The organization of a Farmers' Club is its chief difficulty. The larger number of those who ought to participate usually prefer to stand back, not committing themselves to the effort until after its success has been assured. To obviate this embarrassment, let a paper be circulated for signatures, pledging each signer to attend the introductory meeting and bring at least a part of his family. When forty have signed such a call, success will be well-nigh assured.
XLIV.
WESTERN IRRIGATION.
I have already set forth my belief that Irrigation is everywhere practicable, is destined to be generally adopted, and to prove signally beneficent. I do not mean that every acre of the States this side of the Missouri will ever be thus supplied with water, but that some acres of every township, and of nearly every farm, should and will be. I propose herein to speak with direct reference to that large portion of our country which cannot be cultivated to any purpose without Irrigation.
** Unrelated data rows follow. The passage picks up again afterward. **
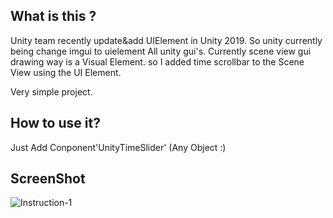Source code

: ## What is this ?

 Unity team recently update&add UIElement in Unity 2019. So unity currently being change imgui to uielement All unity gui's.
 Currently scene view gui drawing way is a Visual Element. so I added time scrollbar to the Scene View using the UI Element.
 
 Very simple project.
 

## How to use it?

 Just Add Conponent'UnityTimeSlider' (Any Object :)
 
## ScreenShot
![Instruction-1](https://github.com/shlifedev/UnityTimeSlider/blob/master/sample.gif)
This region, which is practically rainless in Summer, may be roughly indicated as extending from the forks of the Platte westward, and as including all our present Territories, a portion of Western Texas, the entire State of Nevada, and at least nine-tenths of California. On this vast area, no rain of consequence falls between April and November, while its soil, parched by fervid, cloudless suns, and swept by intensely dry winds, is utterly divested of moisture to a depth of three or four feet; and I have seen the tree known as Buckeye growing in it, at least six inches in diameter, whereon every leaf was withered and utterly dead before the end of August, though the tree still lived, and would renew its foliage next Spring.
Most of this broad area is usually spoken of as desert, because treeless, except on the slopes of its mountains, where certain evergreens would seem to dispense with moisture, and on the brink of infrequent and scanty streams, where the all but worthless Cotton-wood is often found growing luxuriantly. A very little low Gamma Grass on the Plains, some straggling Bunch-grass on the mountains, with an endless profusion of two poor shrubs, popularly known as Sage-brush and Grease-wood, compose the vegetation of nearly or quite a million square miles.
I will confine myself in this essay to the readiest means of irrigating the Plains, by which I mean the all but treeless plateau that stretches from the base of the Rocky Mountains, 300 to 400 miles eastward, sloping imperceptibly toward the Missouri, and drained by the affluents of the Platte, the Kansas, and the Arkansas rivers.
The North Platte has its sources in the western, as the South Platte has in the eastern, slopes of the Rocky Mountains. Each of them pursues a generally north-east course for some 300 miles, and then turns sharply to the eastward, uniting some 300 miles eastward of the mountains, where the Plains melt into the Prairies. Between these two rivers and the eastern base of the mountains lies an irregular delta or triangle, which seems susceptible of irrigation at a smaller cost than the residue. The location of Union Colony may be taken as a fair illustration of the process, and the facilities therefor afforded by nature.